Die Schweiz legt weniger Wert auf Daten und Statistiken als viele andere Länder. Das beobachtet Ronald Indergand, der beim Staatssekretariat für Wirtschaft Seco das Konjunkturressort leitet. «Man ist in der Schweiz nicht besonders Statistik-freundlich eingestellt», stellt er fest.
Das hat ganz konkrete Folgen. Indergand erinnert sich an die erste Welle der Corona-Pandemie im letzten Frühling: «Beispielsweise wussten wir erst Ende Mai, als der Lockdown schon vorbei war, wie sich die Beschäftigung zwischen Januar und März entwickelt hat.
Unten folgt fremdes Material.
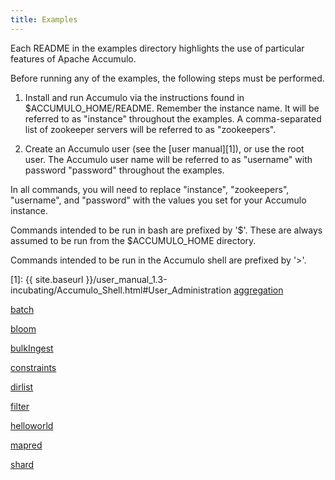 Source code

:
 ```yaml
---
title: Examples
---
```


Each README in the examples directory highlights the use of particular features of Apache Accumulo.

Before running any of the examples, the following steps must be performed.

1. Install and run Accumulo via the instructions found in $ACCUMULO_HOME/README.
Remember the instance name.  It will be referred to as "instance" throughout the examples.
A comma-separated list of zookeeper servers will be referred to as "zookeepers".

2. Create an Accumulo user (see the [user manual][1]), or use the root user.
The Accumulo user name will be referred to as "username" with password "password" throughout the examples.

In all commands, you will need to replace "instance", "zookeepers", "username", and "password" with the values you set for your Accumulo instance.

Commands intended to be run in bash are prefixed by '$'.  These are always assumed to be run from the $ACCUMULO_HOME directory.

Commands intended to be run in the Accumulo shell are prefixed by '>'.

[1]: {{ site.baseurl }}/user_manual_1.3-incubating/Accumulo_Shell.html#User_Administration
[aggregation](examples/aggregation.html)

[batch](examples/batch.html)

[bloom](examples/bloom.html)

[bulkIngest](examples/bulkIngest.html)

[constraints](examples/constraints.html)

[dirlist](examples/dirlist.html)

[filter](examples/filter.html)

[helloworld](examples/helloworld.html)

[mapred](examples/mapred.html)

[shard](examples/shard.html)

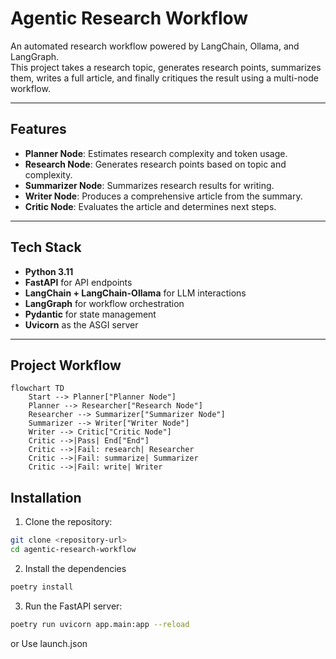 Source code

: # Agentic Research Workflow

An automated research workflow powered by LangChain, Ollama, and LangGraph.  
This project takes a research topic, generates research points, summarizes them, writes a full article, and finally critiques the result using a multi-node workflow.

---

## Features

- **Planner Node**: Estimates research complexity and token usage.
- **Research Node**: Generates research points based on topic and complexity.
- **Summarizer Node**: Summarizes research results for writing.
- **Writer Node**: Produces a comprehensive article from the summary.
- **Critic Node**: Evaluates the article and determines next steps.

---

## Tech Stack

- **Python 3.11**
- **FastAPI** for API endpoints
- **LangChain + LangChain-Ollama** for LLM interactions
- **LangGraph** for workflow orchestration
- **Pydantic** for state management
- **Uvicorn** as the ASGI server

---

## Project Workflow
```mermaid
flowchart TD
    Start --> Planner["Planner Node"]
    Planner --> Researcher["Research Node"]
    Researcher --> Summarizer["Summarizer Node"]
    Summarizer --> Writer["Writer Node"]
    Writer --> Critic["Critic Node"]
    Critic -->|Pass| End["End"]
    Critic -->|Fail: research| Researcher
    Critic -->|Fail: summarize| Summarizer
    Critic -->|Fail: write| Writer
```

## Installation

1. Clone the repository:

```bash
git clone <repository-url>
cd agentic-research-workflow
```
2. Install the dependencies
```bash
poetry install
```

3. Run the FastAPI server:
```bash
poetry run uvicorn app.main:app --reload
```
or Use launch.json



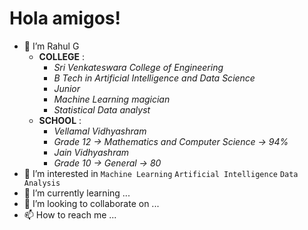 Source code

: # Hola amigos!

* 👋 I’m Rahul G 
  * **COLLEGE** : 
    * *_Sri Venkateswara College of Engineering_* 
    * *_B Tech in Artificial Intelligence and Data Science_*
    * *_Junior_*
    * *_Machine Learning magician_*
    * *_Statistical Data analyst_*
  * **SCHOOL** :
    * *_Vellamal Vidhyashram_* 
    * *_Grade 12 -> Mathematics and Computer Science -> 94%_* 
    * *_Jain Vidhyashram_*
    * *_Grade 10 -> General -> 80_*
* 👀 I’m interested in ```Machine Learning``` ```Artificial Intelligence``` ```Data Analysis``` 
* 🌱 I’m currently learning ...
* 💞️ I’m looking to collaborate on ...
* 📫 How to reach me ...

<!---
Rahul040202/Rahul040202 is a ✨ special ✨ repository because its `README.md` (this file) appears on your GitHub profile.
You can click the Preview link to take a look at your changes.
--->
In Deutschland war diese Entwicklung Monate früher schon bekannt.»
Das BIP kommt in der Schweiz später
Dass die Schweiz in Sachen Statistik anderen Ländern hinterherhinkt, zeigt sich auch jetzt: So wissen etwa Deutschland, Frankreich oder auch die EU als Ganzes bereits, wie stark sich ihre Volkswirtschaften im dritten Quartal vom ersten Corona-Schock erholt haben.
Sie haben bereits Ende Oktober die neusten Zahlen zum Bruttoinlandprodukt (BIP) veröffentlicht; das ist die wichtigste Messgrösse, um den Gesundheitszustand einer Wirtschaft zu messen. Indergand und sein Team beim Bund können hingegen jeweils erst einen Monat später mit ihren BIP-Zahlen zum vorangegangenen Quartal nachziehen.
«Grund dafür sind fehlende oder später erhältliche Statistiken, die zur Berechnung notwendig wären», sagt Experte Indergand.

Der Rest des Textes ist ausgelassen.